*** Opening of Provided entries ***

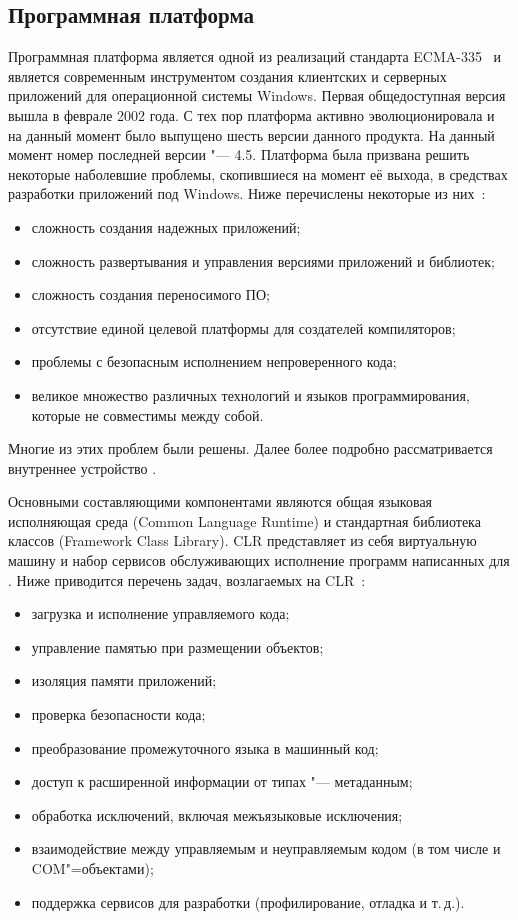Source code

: \subsection{Программная платформа \dotnet}
\label{sub:practice:microsoft_net}
Программная платформа \dotnet{} является одной из реализаций стандарта ECMA-335~\cite{ecma_335} и является современным инструментом создания клиентских и серверных приложений для операционной системы Windows.
Первая общедоступная версия \netfx{} вышла в феврале 2002 года.
С тех пор платформа активно эволюционировала и на данный момент было выпущено шесть версии данного продукта.
На данный момент номер последней версии \netfx{} "--- 4.5.
Платформа \dotnet{} была призвана решить некоторые наболевшие проблемы, скопившиеся на момент её выхода, в средствах разработки приложений под Windows. 
Ниже перечислены некоторые из них~\cite[с.~\,--\,]{richter_2007_ru}:
\begin{itemize}
  \item сложность создания надежных приложений;
  \item сложность развертывания и управления версиями приложений и библиотек;
  \item сложность создания переносимого ПО;
  \item отсутствие единой целевой платформы для создателей компиляторов;
  \item проблемы с безопасным исполнением непроверенного кода;
  \item великое множество различных технологий и языков программирования, которые не совместимы между собой.
\end{itemize}

Многие из этих проблем были решены.
Далее более подробно рассматривается внутреннее устройство \dotnet{}.

Основными составляющими компонентами \dotnet{} являются общая языковая исполняющая среда (Common Language Runtime) и стандартная библиотека классов (Framework Class Library).
CLR представляет из себя виртуальную машину и набор сервисов обслуживающих исполнение программ написанных для \dotnet{}.
Ниже приводится перечень задач, возлагаемых на CLR~\cite{marchenko_2007}:
\begin{itemize}
  \item загрузка и исполнение управляемого кода;
  \item управление памятью при размещении объектов;
  \item изоляция памяти приложений;
  \item проверка безопасности кода;
  \item преобразование промежуточного языка в машинный код;
  \item доступ к расширенной информации от типах "--- метаданным;
  \item обработка исключений, включая межъязыковые исключения;
  \item взаимодействие между управляемым и неуправляемым кодом (в том числе и COM"=объектами);
  \item поддержка сервисов для разработки (профилирование, отладка и т.\,д.).
\end{itemize}

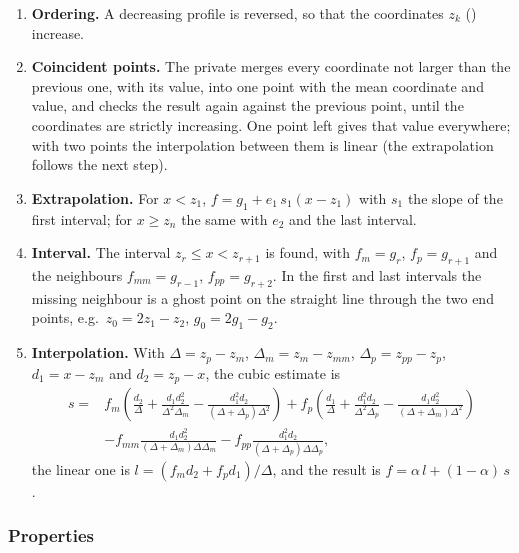 \begin{enumerate}
  \item \textbf{Ordering.} A decreasing profile is reversed, so that the
        coordinates $z_k$ () increase.
  \item \textbf{Coincident points.} The private 
        merges every coordinate not larger than the previous one, with its
        value, into one point with the mean coordinate and value, and checks
        the result again against the previous point, until the coordinates
        are strictly increasing. One point left gives that value everywhere;
        with two points the interpolation between them is linear (the
        extrapolation follows the next step).
  \item \textbf{Extrapolation.} For $x < z_1$,
        $f = g_1 + e_1\,s_1(x - z_1)$ with $s_1$ the slope of the first
        interval; for $x \ge z_n$ the same with $e_2$ and the last interval.
  \item \textbf{Interval.} The interval $z_r \le x < z_{r+1}$ is found,
        with $f_m = g_r$, $f_p = g_{r+1}$ and the neighbours
        $f_{mm} = g_{r-1}$, $f_{pp} = g_{r+2}$. In the first and last
        intervals the missing neighbour is a ghost point on the straight
        line through the two end points, e.g.\ $z_0 = 2z_1 - z_2$,
        $g_0 = 2g_1 - g_2$.
  \item \textbf{Interpolation.} With $\Delta = z_p - z_m$,
        $\Delta_m = z_m - z_{mm}$, $\Delta_p = z_{pp} - z_p$,
        $d_1 = x - z_m$ and $d_2 = z_p - x$, the cubic estimate is
        \[
          \begin{aligned}
            s ={}& f_m\left(\frac{d_2}{\Delta} + \frac{d_1 d_2^2}{\Delta^2\Delta_m}
                   - \frac{d_1^2 d_2}{(\Delta+\Delta_p)\Delta^2}\right)
                 + f_p\left(\frac{d_1}{\Delta} + \frac{d_1^2 d_2}{\Delta^2\Delta_p}
                   - \frac{d_1 d_2^2}{(\Delta+\Delta_m)\Delta^2}\right) \\
                 & - f_{mm}\frac{d_1 d_2^2}{(\Delta+\Delta_m)\Delta\Delta_m}
                   - f_{pp}\frac{d_1^2 d_2}{(\Delta+\Delta_p)\Delta\Delta_p},
          \end{aligned}
        \]
        the linear one is $l = (f_m d_2 + f_p d_1)/\Delta$, and the result
        is $f = \alpha\,l + (1 - \alpha)\,s$.
\end{enumerate}

\subsubsection{Properties}

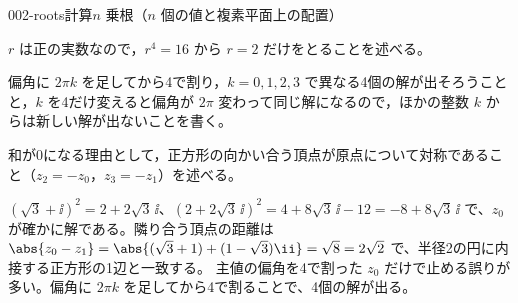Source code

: \documentclass[uplatex,dvipdfmx,a4paper,11pt]{jsarticle}
\begin{document}
\begin{mondai}{002-roots}{計算}{$n$ 乗根（$n$ 個の値と複素平面上の配置）}
\begin{tadashii}
\begin{ronten}
  \item {} $r$ は正の実数なので，$r^{4}=16$ から $r=2$ だけをとることを述べる。
  \item {} 偏角に $2\pi k$ を足してから4で割り，$k=0,1,2,3$ で異なる4個の解が出そろうことと，$k$ を4だけ変えると偏角が $2\pi$ 変わって同じ解になるので，ほかの整数 $k$ からは新しい解が出ないことを書く。
  \item {} 和が0になる理由として，正方形の向かい合う頂点が原点について対称であること（$z_{2}=-z_{0}$，$z_{3}=-z_{1}$）を述べる。
\end{ronten}
\kenzan $(\sqrt{3}+\ii)^{2}=2+2\sqrt{3}\,\ii$、$(2+2\sqrt{3}\,\ii)^{2}=4+8\sqrt{3}\,\ii-12=-8+8\sqrt{3}\,\ii$ で、$z_{0}$ が確かに解である。隣り合う頂点の距離は $\abs{z_{0}-z_{1}}=\abs{(\sqrt{3}+1)+(1-\sqrt{3})\ii}=\sqrt{8}=2\sqrt{2}$ で、半径2の円に内接する正方形の1辺と一致する。
\tsumazuki 主値の偏角を4で割った $z_{0}$ だけで止める誤りが多い。偏角に $2\pi k$ を足してから4で割ることで、4個の解が出る。
\end{tadashii}
\end{mondai}
\end{document}
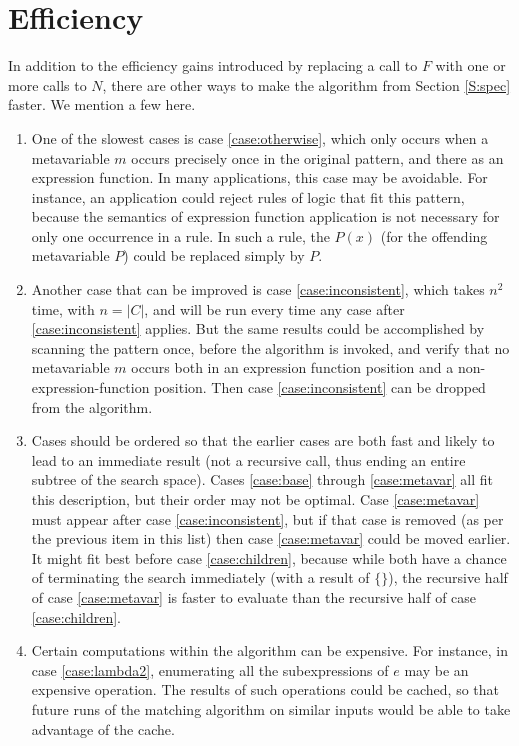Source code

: \documentclass{article}
\begin{document}
\section{Efficiency}%

In addition to the efficiency gains introduced by replacing a call to $F$ with one or more calls to $N$, there are other ways to make the algorithm from Section \ref{S:spec} faster.  We mention a few here.

\begin{enumerate}
\item	One of the slowest cases is case \ref{case:otherwise}, which only occurs when a metavariable $m$ occurs precisely once in the original pattern, and there as an expression function.  In many applications, this case may be avoidable.  For instance, an application could reject rules of logic that fit this pattern, because the semantics of expression function application is not necessary for only one occurrence in a rule.  In such a rule, the $P(x)$ (for the offending metavariable $P$) could be replaced simply by $P$.
\item	Another case that can be improved is case \ref{case:inconsistent}, which takes $n^2$ time, with $n=|C|$, and will be run every time any case after \ref{case:inconsistent} applies.  But the same results could be accomplished by scanning the pattern once, before the algorithm is invoked, and verify that no metavariable $m$ occurs both in an expression function position and a non-expression-function position.  Then case \ref{case:inconsistent} can be dropped from the algorithm.
\item	Cases should be ordered so that the earlier cases are both fast and likely to lead to an immediate result (not a recursive call, thus ending an entire subtree of the search space).  Cases \ref{case:base} through \ref{case:metavar} all fit this description, but their order may not be optimal.  Case \ref{case:metavar} must appear after case \ref{case:inconsistent}, but if that case is removed (as per the previous item in this list) then case \ref{case:metavar} could be moved earlier.  It might fit best before case \ref{case:children}, because while both have a chance of terminating the search immediately (with a result of $\{\}$), the recursive half of case \ref{case:metavar} is faster to evaluate than the recursive half of case \ref{case:children}.
\item	Certain computations within the algorithm can be expensive.  For instance, in case \ref{case:lambda2}, enumerating all the subexpressions of $e$ may be an expensive operation.  The results of such operations could be cached, so that future runs of the matching algorithm on similar inputs would be able to take advantage of the cache.

\end{enumerate}
\end{document}
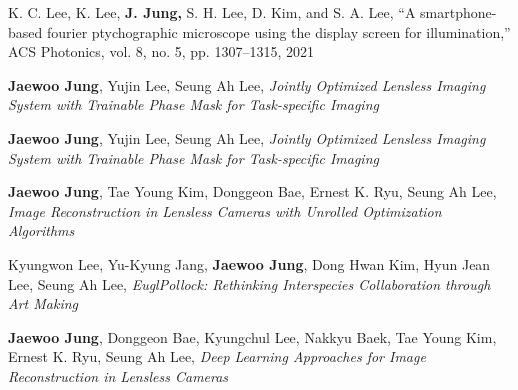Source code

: \documentclass[a4paper,12pt]{memoir} %
\begin{document}
\Sep

{K. C. Lee, K. Lee, \textbf{J. Jung,} S. H. Lee, D. Kim, and S. A. Lee, “A smartphone-based fourier ptychographic microscope using the display screen for illumination,” ACS Photonics, vol. 8, no. 5, pp. 1307–1315, 2021}

\Sep %




{\textbf{Jaewoo Jung}, Yujin Lee, Seung Ah Lee, \textit{Jointly Optimized Lensless Imaging System with Trainable Phase Mask for Task-specific Imaging}}



{\textbf{Jaewoo Jung}, Yujin Lee, Seung Ah Lee, \textit{Jointly Optimized Lensless Imaging System with Trainable Phase Mask for Task-specific Imaging}}


{\textbf{Jaewoo Jung}, Tae Young Kim, Donggeon Bae, Ernest K. Ryu, Seung Ah Lee, \textit{Image Reconstruction in Lensless Cameras with Unrolled Optimization Algorithms}}



{Kyungwon Lee, Yu-Kyung Jang, \textbf{Jaewoo Jung}, Dong Hwan Kim, Hyun Jean Lee, Seung Ah Lee, \textit{EuglPollock: Rethinking Interspecies Collaboration through Art Making}}




{\textbf{Jaewoo Jung}, Donggeon Bae, Kyungchul Lee, Nakkyu Baek, Tae Young Kim, Ernest K. Ryu, Seung Ah Lee, \textit{Deep Learning Approaches for Image Reconstruction in Lensless Cameras}}
\end{document}
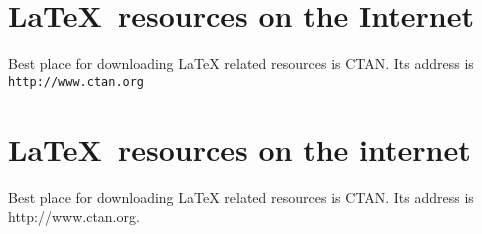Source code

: \documentclass{article}
\begin{document}
	\section{\textsf{\LaTeX\ resources on the Internet}}
	Best place for downloading LaTeX related resources is CTAN.
	Its address is \texttt{http://www.ctan.org}
	
	\section{\sffamily\LaTeX\ resources on the internet}
	Best place for downloading LaTeX related resources is CTAN.
	Its address is \ttfamily http://www.ctan.org\rmfamily.
	
\end{document}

*** Close of Provided entries ***

▶ What you are asked to do
Lines containing the string "версии" are the ones to copy from the entries above.

▶ Response to the exercise
С тех пор платформа активно эволюционировала и на данный момент было выпущено шесть версии данного продукта.
На данный момент номер последней версии \netfx{} "--- 4.5.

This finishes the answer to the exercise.